This year Passover and Easter are unusually proximate. In a place like Manhattan, this sets the stage for all kinds of conversations, compromises and accommodations--interfaith partnership is a way of life here, given the prevalence of factors sociologists tell us predict or correlate with intermarriage. These include a highly mobile population, lower rates of affiliation with a specific temple or church and the general factors that predict lower levels of religious identification (higher income and higher education among them).
A friend who lives in Manhattan tells the story of the experience she and her husband had fielding one of the Big Questions from their daughter, 6 or 7-years-old at the time. Mom, dad, and daughter were driving home from an interfaith wedding between a Jewish friend and his Christian bride. Primed for questions by the experience, they shortly heard their little girl, missing several teeth, lisp from the back seat, "When I'm older, can I have two weligions?"

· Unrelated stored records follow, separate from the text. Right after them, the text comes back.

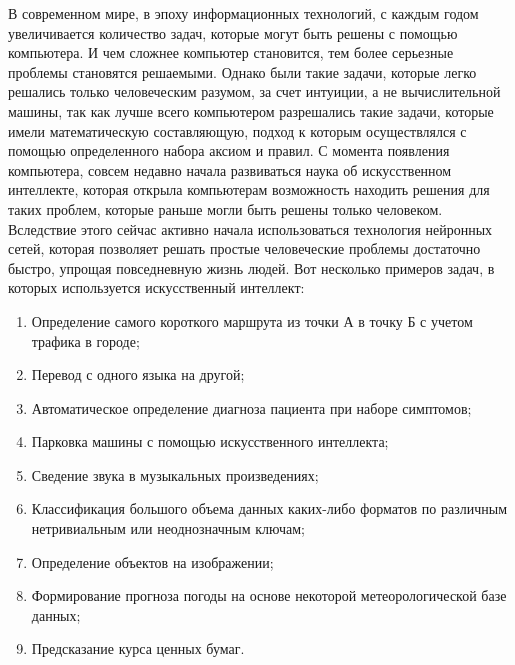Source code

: \documentclass[bachelor, och, coursework]{SCWorks}
\begin{document}


\tableofcontents

\intro

    В современном мире, в эпоху информационных технологий, с каждым годом увеличивается количество задач, которые могут быть решены с помощью компьютера. И чем сложнее компьютер становится, тем более серьезные проблемы становятся решаемыми. Однако были такие задачи, которые легко решались только человеческим разумом, за счет интуиции, а не вычислительной машины, так как лучше всего компьютером разрешались такие задачи, которые имели математическую составляющую, подход к которым осуществлялся с помощью определенного набора аксиом и правил. С момента появления компьютера, совсем недавно начала развиваться наука об искусственном интеллекте, которая открыла компьютерам возможность находить решения для таких проблем, которые раньше могли быть решены только человеком. Вследствие этого сейчас активно начала использоваться технология нейронных сетей, которая позволяет решать простые человеческие проблемы достаточно быстро, упрощая повседневную жизнь людей. 
    Вот несколько примеров задач, в которых используется искусственный интеллект:
    
    \begin{enumerate}
        \item Определение самого короткого маршрута из точки А в точку Б с учетом трафика в городе;
        \item Перевод с одного языка на другой;
        \item Автоматическое определение диагноза пациента при наборе симптомов;
        \item Парковка машины с помощью искусственного интеллекта;
        \item Сведение звука в музыкальных произведениях;
        \item Классификация большого объема данных каких-либо форматов по различным нетривиальным или неоднозначным ключам;
        \item Определение объектов на изображении;
        \item Формирование прогноза погоды на основе некоторой метеорологической базе данных;
        \item Предсказание курса ценных бумаг.
    \end{enumerate}
\end{document}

Two religions. Oh brother. The grown-ups, thoughtful and intelligent, wanted to instill both religious tolerance and an understanding that they personally favored marrying within their own faith. They took a deep breath and launched into an explanation. "Judaism and Christianity have things in common. And some things about the two religions are, um, very different. And, uh, Mommy and I believe it's important for people who marry to be the same religion. When you're older you will think about all this yourself and decide..." etc.
There was silence and then the little girl said, "I don't know what you're talking about. I want some of those jeans that the big girls at my school have. Twue Weligions. When can I?"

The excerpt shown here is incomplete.